**Exercise aim:** Your copy should begin with the line containing "## Thank you :)", end with the line containing "de configuration de", match the listing below exactly, and contain no pictures.

**Information provided:**
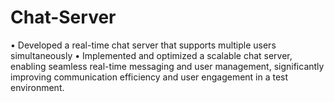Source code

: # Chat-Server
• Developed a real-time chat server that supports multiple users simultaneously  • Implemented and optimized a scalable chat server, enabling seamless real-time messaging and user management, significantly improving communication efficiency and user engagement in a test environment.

==

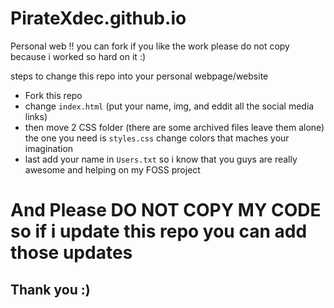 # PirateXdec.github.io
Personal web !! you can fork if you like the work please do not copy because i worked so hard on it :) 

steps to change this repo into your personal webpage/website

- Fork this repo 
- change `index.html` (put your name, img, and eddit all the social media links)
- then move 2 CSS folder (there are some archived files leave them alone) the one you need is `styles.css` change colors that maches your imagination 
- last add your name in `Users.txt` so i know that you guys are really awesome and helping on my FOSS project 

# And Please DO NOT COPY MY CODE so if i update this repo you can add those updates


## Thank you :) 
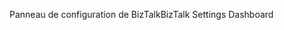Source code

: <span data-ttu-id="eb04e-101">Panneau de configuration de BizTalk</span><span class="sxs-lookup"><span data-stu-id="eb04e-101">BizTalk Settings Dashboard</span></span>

**Response for this exercise:**
## Thank you :) 
Source code

: <span data-ttu-id="eb04e-101">Panneau de configuration de BizTalk</span><span class="sxs-lookup"><span data-stu-id="eb04e-101">BizTalk Settings Dashboard</span></span>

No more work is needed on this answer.